**Task directions:** Find the line that contains "Finally, plan log", then repeat it and each line after it to the end of the records, exactly.

Stored data:
----

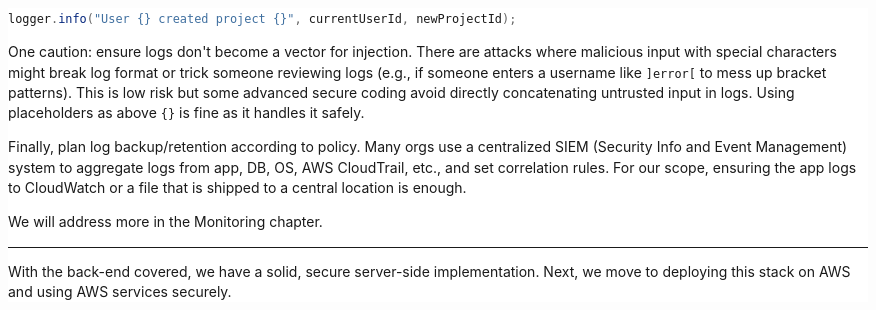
 ```java
logger.info("User {} created project {}", currentUserId, newProjectId);
```

One caution: ensure logs don't become a vector for injection. There are attacks where malicious input with special characters might break log format or trick someone reviewing logs (e.g., if someone enters a username like `]error[` to mess up bracket patterns). This is low risk but some advanced secure coding avoid directly concatenating untrusted input in logs. Using placeholders as above `{}` is fine as it handles it safely.

Finally, plan log backup/retention according to policy. Many orgs use a centralized SIEM (Security Info and Event Management) system to aggregate logs from app, DB, OS, AWS CloudTrail, etc., and set correlation rules. For our scope, ensuring the app logs to CloudWatch or a file that is shipped to a central location is enough.

We will address more in the Monitoring chapter.

---

With the back-end covered, we have a solid, secure server-side implementation. Next, we move to deploying this stack on AWS and using AWS services securely.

----

**Result for this exercise:**
Finally, plan log backup/retention according to policy. Many orgs use a centralized SIEM (Security Info and Event Management) system to aggregate logs from app, DB, OS, AWS CloudTrail, etc., and set correlation rules. For our scope, ensuring the app logs to CloudWatch or a file that is shipped to a central location is enough.

We will address more in the Monitoring chapter.

---

With the back-end covered, we have a solid, secure server-side implementation. Next, we move to deploying this stack on AWS and using AWS services securely.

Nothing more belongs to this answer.